Quand le diable s’en mêle d’après Feydeau au Théâtre de l’Aquarium
Posté par angelique lagarde le 19 septembre 2016
Quand le diable s’en mêle
D’après trois pièces de Georges Feydeau
Mise en scène de Didier Bezace
Avec Philippe Bérodot, Thierry Gibault, Ged Marlon, Clotilde Mollet, Océane Mozas, Lisa Schuster et Luc Tremblais
Vu aux Fêtes Nocturnes du château de Grignan en août 2015
Au théâtre de l’Aquarium jusqu’au 1er octobre
Un diable au château !
Didier Besace a choisi de présenter trois pièces de Georges Feydeau pour cette saison des Fêtes Nocturnes du Château de Grignan. Un choix applaudi par les habitués de ce rendez-vous théâtral incontournable. La belle façade renaissance est illuminée. Au-dessus de la porte d’entrée la lanterne brille de mille feux. Trois courtes pièces de Feydeau vont s’enchaîner : Léonie est en avance, Feu la mère de madame et On purge Bébé. Les comédiens vont nous entraîner dans une folle sarabande. Le diable sera de toutes les parties, sage femme, ou cocher.
La porte s’ouvre, un nuage de fumée apparaît et un homme en frac sort du château. Il est chapeauté d’un haut de forme et sa cape du soir est joliment doublée de rouge. Il porte un masque, celui de Georges Feydeau. Il met chapeau bas, retire son masque et nous découvrons une face grimaçante, des oreilles pointues et couronné par deux cornes. Le diable est au château !
Personnage central de Léonie est en avance, Léonie Toudoux est une jeune parturiente. Elle souffre, mais son époux, pour qui c’est également une première grossesse, est pris rudement à partie, par les cris et les lubies de sa jeune femme. Le pauvre homme devra supporter sa belle mère, une sage femme diablement autoritaire et son beau père de fort méchante humeur d’avoir dû abandonner sa partie de cartes.
Feu la mère de madame offre aux comédiens des répliques qui parlent à tous les vieux couples. Cette pièce fourmille de renseignements sur la vie de cette époque, et l’on dénote à quel point Feydeau était un auteur inscrit dans son siècle. Cette peinture de la petite bourgeoise est féroce. Notre Diable est présent bien sûr. La dernière réplique est un constat terrible sur l’âme humaine qui se repaît du malheur des autres.

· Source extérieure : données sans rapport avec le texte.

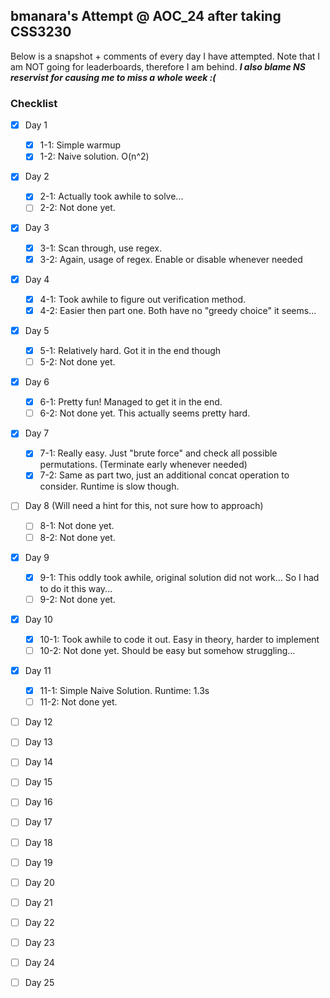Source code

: ## bmanara's Attempt @ AOC_24 after taking CSS3230

Below is a snapshot + comments of every day I have attempted. Note that I am NOT going for leaderboards, therefore I am behind. 
***I also blame NS reservist for causing me to miss a whole week :(***

### Checklist
- [x] Day 1
  - [x] 1-1: Simple warmup
  - [x] 1-2: Naive solution. O(n^2)
- [x] Day 2
  - [x] 2-1: Actually took awhile to solve...
  - [ ] 2-2: Not done yet.
- [x] Day 3
  - [x] 3-1: Scan through, use regex.
  - [x] 3-2: Again, usage of regex. Enable or disable whenever needed
- [x] Day 4
  - [x] 4-1: Took awhile to figure out verification method. 
  - [x] 4-2: Easier then part one. Both have no "greedy choice" it seems...
- [x] Day 5 
  - [x] 5-1: Relatively hard. Got it in the end though
  - [ ] 5-2: Not done yet.
- [x] Day 6
  - [x] 6-1: Pretty fun! Managed to get it in the end.
  - [ ] 6-2: Not done yet. This actually seems pretty hard.
- [x] Day 7
  - [x] 7-1: Really easy. Just "brute force" and check all possible permutations. (Terminate early whenever needed)
  - [x] 7-2: Same as part two, just an additional concat operation to consider. Runtime is slow though.
- [ ] Day 8 (Will need a hint for this, not sure how to approach)
  - [ ] 8-1: Not done yet.
  - [ ] 8-2: Not done yet.
- [x] Day 9
  - [x] 9-1: This oddly took awhile, original solution did not work... So I had to do it this way...
  - [ ] 9-2: Not done yet.
- [x] Day 10
  - [x] 10-1: Took awhile to code it out. Easy in theory, harder to implement
  - [ ] 10-2: Not done yet. Should be easy but somehow struggling...
- [x] Day 11
  - [x] 11-1: Simple Naive Solution. Runtime: 1.3s
  - [ ] 11-2: Not done yet.
- [ ] Day 12
- [ ] Day 13
- [ ] Day 14
- [ ] Day 15
- [ ] Day 16
- [ ] Day 17
- [ ] Day 18
- [ ] Day 19
- [ ] Day 20
- [ ] Day 21
- [ ] Day 22
- [ ] Day 23
- [ ] Day 24
- [ ] Day 25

On purge Bébé est un constat féroce cette fois-ci sur la vie d’un couple, sur les petits travers quotidiens où l’autre ne fait plus attention à son conjoint et oublie de faire des efforts. La pièce comporte plusieurs pépites, la recherche dans le dictionnaire des nouvelles « zébrides », Madame en bigoudis et bas flottant avec son seau de toilette à la main alors que son époux attend un précieux commanditaire. Clothilde Mollet campe cette bonne femme terrifiante dans son obsession de mère de la santé de son grand Bébé.
Sur le devant du château, se tient l’espace de jeu : un immense praticable, qui tient de la boîte à malice, muni de différents tiroirs remplis d’accessoires qui se transformeront au gré des pièces en marches, bureau, lit, etc. Ce dispositif scénique que Didier Bezace avait déjà utilisé, permet une grande souplesse et de maintenir le rythme du spectacle. S’il avait déjà monté Feydeau alors qu’il était le directeur du théâtre de la commune d’Aubervilliers, cette nouvelle mise en scène est une réjouissante réussite. Homme de troupe, il a réunit pour ce spectacle diablement drôle, de vieux complices comme l’inénarrable Clothilde Mollet, l’excellent Thierry Gibault ou encore Lisa Schuster qui après avoir été Léonie, est martyrisée par sa patronne dans Feu la mère de Madame. Hallucinée de fatigue, la pauvre bonne nous fait rire. Océane Mozas se révèle dans une dimension comique qui nous avait complètement échappée jusqu’alors, de même Ged Marlon est étonnant.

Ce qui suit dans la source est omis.